Since losing sight of land when the Scillies fell below the horizon behind us, I have navigated by dead reckoning. I’ve estimated our position by a combination of recorded course, speed and time elapsed. This agrees with all the activity here at the edge of the continental shelf, and for the moment I know roughly where we are. But it’s time to begin celestial navigation, as I will see no more land and have no other checks of our position until I sight the Azores.

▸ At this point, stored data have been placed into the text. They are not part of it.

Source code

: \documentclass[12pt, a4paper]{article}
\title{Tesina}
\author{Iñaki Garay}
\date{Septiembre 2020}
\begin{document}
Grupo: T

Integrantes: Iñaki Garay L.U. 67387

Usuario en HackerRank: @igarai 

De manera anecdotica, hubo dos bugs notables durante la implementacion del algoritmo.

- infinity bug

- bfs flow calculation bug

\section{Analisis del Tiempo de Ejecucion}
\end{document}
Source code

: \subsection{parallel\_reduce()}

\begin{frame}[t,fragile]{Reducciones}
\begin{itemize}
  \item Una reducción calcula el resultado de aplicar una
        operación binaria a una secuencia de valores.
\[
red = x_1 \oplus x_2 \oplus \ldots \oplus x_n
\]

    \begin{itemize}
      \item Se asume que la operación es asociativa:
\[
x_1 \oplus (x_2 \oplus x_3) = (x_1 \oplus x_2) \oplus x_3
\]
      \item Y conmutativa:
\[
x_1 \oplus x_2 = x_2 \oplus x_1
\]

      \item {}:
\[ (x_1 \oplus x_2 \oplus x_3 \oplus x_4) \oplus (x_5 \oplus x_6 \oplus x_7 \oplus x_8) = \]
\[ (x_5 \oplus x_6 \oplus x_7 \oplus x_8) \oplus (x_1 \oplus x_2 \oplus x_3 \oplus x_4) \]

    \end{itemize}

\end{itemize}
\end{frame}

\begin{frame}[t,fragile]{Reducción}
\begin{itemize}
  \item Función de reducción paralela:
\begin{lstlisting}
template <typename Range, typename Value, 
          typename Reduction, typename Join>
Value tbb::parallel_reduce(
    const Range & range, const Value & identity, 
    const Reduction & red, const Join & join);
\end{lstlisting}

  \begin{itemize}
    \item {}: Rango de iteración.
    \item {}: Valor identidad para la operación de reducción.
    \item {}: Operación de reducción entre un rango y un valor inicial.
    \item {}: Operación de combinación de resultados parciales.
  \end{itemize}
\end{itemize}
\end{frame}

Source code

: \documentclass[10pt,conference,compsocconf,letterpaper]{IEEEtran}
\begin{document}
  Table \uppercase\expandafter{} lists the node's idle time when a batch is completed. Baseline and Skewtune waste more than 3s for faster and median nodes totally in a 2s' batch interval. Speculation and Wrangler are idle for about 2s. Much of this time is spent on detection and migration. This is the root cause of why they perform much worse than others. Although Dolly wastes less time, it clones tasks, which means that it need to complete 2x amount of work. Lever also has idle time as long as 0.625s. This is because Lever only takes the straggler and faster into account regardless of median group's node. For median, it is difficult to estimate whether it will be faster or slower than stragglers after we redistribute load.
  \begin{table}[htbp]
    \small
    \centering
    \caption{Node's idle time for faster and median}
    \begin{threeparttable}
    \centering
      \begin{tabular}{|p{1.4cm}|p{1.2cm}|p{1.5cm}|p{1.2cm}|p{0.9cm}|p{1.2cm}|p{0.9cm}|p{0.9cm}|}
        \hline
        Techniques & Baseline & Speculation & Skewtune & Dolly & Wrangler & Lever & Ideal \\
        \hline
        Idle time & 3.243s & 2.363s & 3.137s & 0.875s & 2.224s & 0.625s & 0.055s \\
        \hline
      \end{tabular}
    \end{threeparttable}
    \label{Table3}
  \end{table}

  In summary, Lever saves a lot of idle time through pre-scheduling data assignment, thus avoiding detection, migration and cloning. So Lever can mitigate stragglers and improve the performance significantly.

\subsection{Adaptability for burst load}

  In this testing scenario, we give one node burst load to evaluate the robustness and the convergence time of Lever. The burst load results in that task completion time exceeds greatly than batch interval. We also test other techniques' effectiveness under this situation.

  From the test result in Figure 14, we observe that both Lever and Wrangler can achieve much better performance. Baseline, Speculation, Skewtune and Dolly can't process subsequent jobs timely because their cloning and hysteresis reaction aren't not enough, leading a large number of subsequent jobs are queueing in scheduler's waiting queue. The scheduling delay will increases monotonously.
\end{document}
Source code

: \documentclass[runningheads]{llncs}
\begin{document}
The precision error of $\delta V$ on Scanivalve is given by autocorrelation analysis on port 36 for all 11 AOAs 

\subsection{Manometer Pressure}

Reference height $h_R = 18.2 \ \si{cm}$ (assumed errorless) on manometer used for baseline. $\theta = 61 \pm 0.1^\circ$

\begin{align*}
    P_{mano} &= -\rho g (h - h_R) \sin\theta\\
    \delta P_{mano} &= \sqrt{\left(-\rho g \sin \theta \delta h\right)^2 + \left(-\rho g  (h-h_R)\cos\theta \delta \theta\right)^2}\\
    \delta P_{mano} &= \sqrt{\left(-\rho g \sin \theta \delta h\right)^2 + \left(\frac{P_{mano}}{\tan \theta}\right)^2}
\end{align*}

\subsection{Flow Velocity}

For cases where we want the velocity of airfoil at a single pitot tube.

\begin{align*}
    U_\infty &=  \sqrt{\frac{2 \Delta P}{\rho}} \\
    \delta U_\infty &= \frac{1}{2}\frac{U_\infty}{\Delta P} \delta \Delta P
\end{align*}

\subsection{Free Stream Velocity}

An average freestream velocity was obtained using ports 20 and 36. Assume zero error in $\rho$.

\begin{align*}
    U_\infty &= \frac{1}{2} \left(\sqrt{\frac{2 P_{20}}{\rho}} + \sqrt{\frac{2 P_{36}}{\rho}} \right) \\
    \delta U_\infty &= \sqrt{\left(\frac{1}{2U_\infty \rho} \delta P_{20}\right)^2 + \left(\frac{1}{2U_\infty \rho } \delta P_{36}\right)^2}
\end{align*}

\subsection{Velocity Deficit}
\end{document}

Using the sun, the stars, a sextant, a nautical almanac, sight reduction tables (Publication No. 249 for Air Navigation, published by the US Defense Mapping Agency) and a quartz watch, I can pinpoint my position on the face of any ocean. This seems as wonderful to me as it must have to Captain James Cook (probably more, because I understand the problem less than he), who would probably have given his mother to the Sandwich Islanders who killed him in return for my £12 Casio quartz watch. Until the advent of an accurate timepiece, navigators were unable to determine longitude and were at best inspired guessers, often lost. Disasters at sea directly attributable to errors in navigation led the British government in 1714 to offer £20,000 – a fortune large enough to enjoy and pass on to heirs – to anyone who could produce a ‘generally practicable and useful method’ of fixing longitudes at sea. This required the production of a ‘watch-machine’ that would tell time at a uniform rate under conditions of cold and heat, aboard a ship tossed about by storm and wave, so that once set at a point of departure it would continue to show the correct time for that place. The difference between the time at that place and any other place would allow a deduction of longitude. This production of a chronometer was the life’s work of a carpenter named John Harrison, a mechanical genius so inarticulate and self-deprecating that the government gave him only half the award money in 1765 because he couldn’t explain the workings of his clocks satisfactorily or promote them with bravura. And he only got this much on condition that he hand over the four models he had built, which showed the evolution of his methods. The first clock was the size of a Wurlitzer jukebox, and with its exotic spheres, whirligigs and multiple dials looked more a time-travelling machine. The last and smallest, an outsize pocket watch as large as an Indian River grapefruit, was duplicated by a craftsman named Larcum Kendall and the method became known and replicable. Harrison got the rest of his money in 1773, after the king took an interest in the matter. Harrison’s and Kendall’s clocks, and their descendants, are displayed in the National Maritime Museum in Greenwich. I’ve often gone to see them and am always moved by the difficulties early navigators faced, and overcame, enabling me, a poor mathematician, to poke my way across the oceans with such accuracy.